Now that Elon Musk has bought Twitter, I’m hearing reports of more popular liberal people on the platform losing hundreds of thousands of followers as people read the handwriting on the wall and abandon Twitter. OK, I can sympathize with that, but most of the people I follow are still there — I think it’s a matter of recognizing that whether it’s Jack Dorsey or Elon Musk, it’s assholes all over the top, and you have to wait and see if they actually do anything to compromise your experience. That is, compromise it more than it already is.
I thought I’d check my follower count, to see if I’d been losing people in droves, but the problem there is that I haven’t paid any attention to it for years. I recall that I looked at it several years ago, and was surprised that it was something around 70,000. I looked this morning, and it was 158,000! Why, I don’t know. I can’t determine whether I’ve had a recent decline, though, with my sloppy sampling. I’ll just peg that number to April 2022, and if I remember, I’ll check back in a few weeks or a month. Maybe I’m losing already. Or maybe I’ll get a surge of Nazis hate-following me!
I do know one thing for sure: starting yesterday, my usual quiet Mastodon account got hundreds of new followers (I have 1,700 followers there).
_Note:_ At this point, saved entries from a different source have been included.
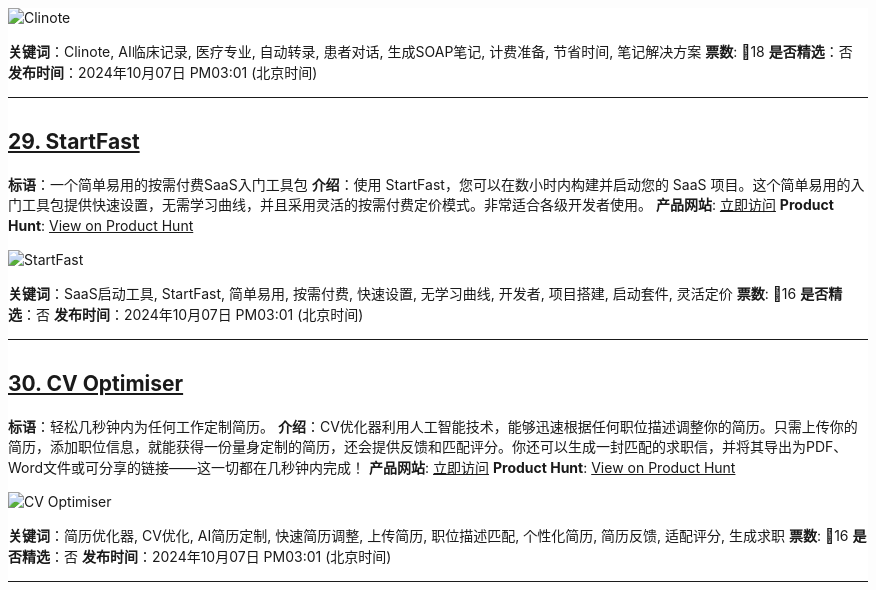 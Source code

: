 ![Clinote](https://ph-files.imgix.net/003a3241-2792-4271-b4ec-69719bb9bb8e.png?auto=format&fit=crop&frame=1&h=512&w=1024)

**关键词**：Clinote, AI临床记录, 医疗专业, 自动转录, 患者对话, 生成SOAP笔记, 计费准备, 节省时间, 笔记解决方案
**票数**: 🔺18
**是否精选**：否
**发布时间**：2024年10月07日 PM03:01 (北京时间)

---

## [29. StartFast](https://www.producthunt.com/posts/startfast?utm_campaign=producthunt-api&utm_medium=api-v2&utm_source=Application%3A+decohack+%28ID%3A+131684%29)
**标语**：一个简单易用的按需付费SaaS入门工具包
**介绍**：使用 StartFast，您可以在数小时内构建并启动您的 SaaS 项目。这个简单易用的入门工具包提供快速设置，无需学习曲线，并且采用灵活的按需付费定价模式。非常适合各级开发者使用。
**产品网站**: [立即访问](https://www.producthunt.com/r/2SHSTO3IZMQMXQ?utm_campaign=producthunt-api&utm_medium=api-v2&utm_source=Application%3A+decohack+%28ID%3A+131684%29)
**Product Hunt**: [View on Product Hunt](https://www.producthunt.com/posts/startfast?utm_campaign=producthunt-api&utm_medium=api-v2&utm_source=Application%3A+decohack+%28ID%3A+131684%29)

![StartFast](https://ph-files.imgix.net/5be4a759-97b6-4932-ad21-bc5b5fbaccee.png?auto=format&fit=crop&frame=1&h=512&w=1024)

**关键词**：SaaS启动工具, StartFast, 简单易用, 按需付费, 快速设置, 无学习曲线, 开发者, 项目搭建, 启动套件, 灵活定价
**票数**: 🔺16
**是否精选**：否
**发布时间**：2024年10月07日 PM03:01 (北京时间)

---

## [30. CV Optimiser](https://www.producthunt.com/posts/cv-optimiser?utm_campaign=producthunt-api&utm_medium=api-v2&utm_source=Application%3A+decohack+%28ID%3A+131684%29)
**标语**：轻松几秒钟内为任何工作定制简历。
**介绍**：CV优化器利用人工智能技术，能够迅速根据任何职位描述调整你的简历。只需上传你的简历，添加职位信息，就能获得一份量身定制的简历，还会提供反馈和匹配评分。你还可以生成一封匹配的求职信，并将其导出为PDF、Word文件或可分享的链接——这一切都在几秒钟内完成！
**产品网站**: [立即访问](https://www.producthunt.com/r/XWM7IKJ2EDPHLY?utm_campaign=producthunt-api&utm_medium=api-v2&utm_source=Application%3A+decohack+%28ID%3A+131684%29)
**Product Hunt**: [View on Product Hunt](https://www.producthunt.com/posts/cv-optimiser?utm_campaign=producthunt-api&utm_medium=api-v2&utm_source=Application%3A+decohack+%28ID%3A+131684%29)

![CV Optimiser](https://ph-files.imgix.net/06f8f86c-be9f-4129-a27b-7ea37c947e24.png?auto=format&fit=crop&frame=1&h=512&w=1024)

**关键词**：简历优化器, CV优化, AI简历定制, 快速简历调整, 上传简历, 职位描述匹配, 个性化简历, 简历反馈, 适配评分, 生成求职
**票数**: 🔺16
**是否精选**：否
**发布时间**：2024年10月07日 PM03:01 (北京时间)

---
I guess some are checking out the alternatives to Twitter already.
Hot tip: if you’re interested in Mastodon, don’t sign up for mastodon.social, which is the biggest instance and is seeing a huge traffic surge. There are lots of instances, almost all connected to the federation, so pick one that seems to have a high up-time and has been around for a while, so that you have a stable entry point. I’m using octodon.social, but there’s a long list of alternative sites as well.
In case you’re wondering what the difference between Mastodon and Twitter is, on the surface, there isn’t much. The big difference is that Mastodon doesn’t have a centralized server, but a lot of smaller, distributed servers that are independently managed and just share data with one another. Musk was free to buy his own Mastodon server, set it up, and manage it, and it wouldn’t have cost him $44 billion…but it also wouldn’t have allowed him to dictate how every other server is managed.
Oh. I guess that is a big difference.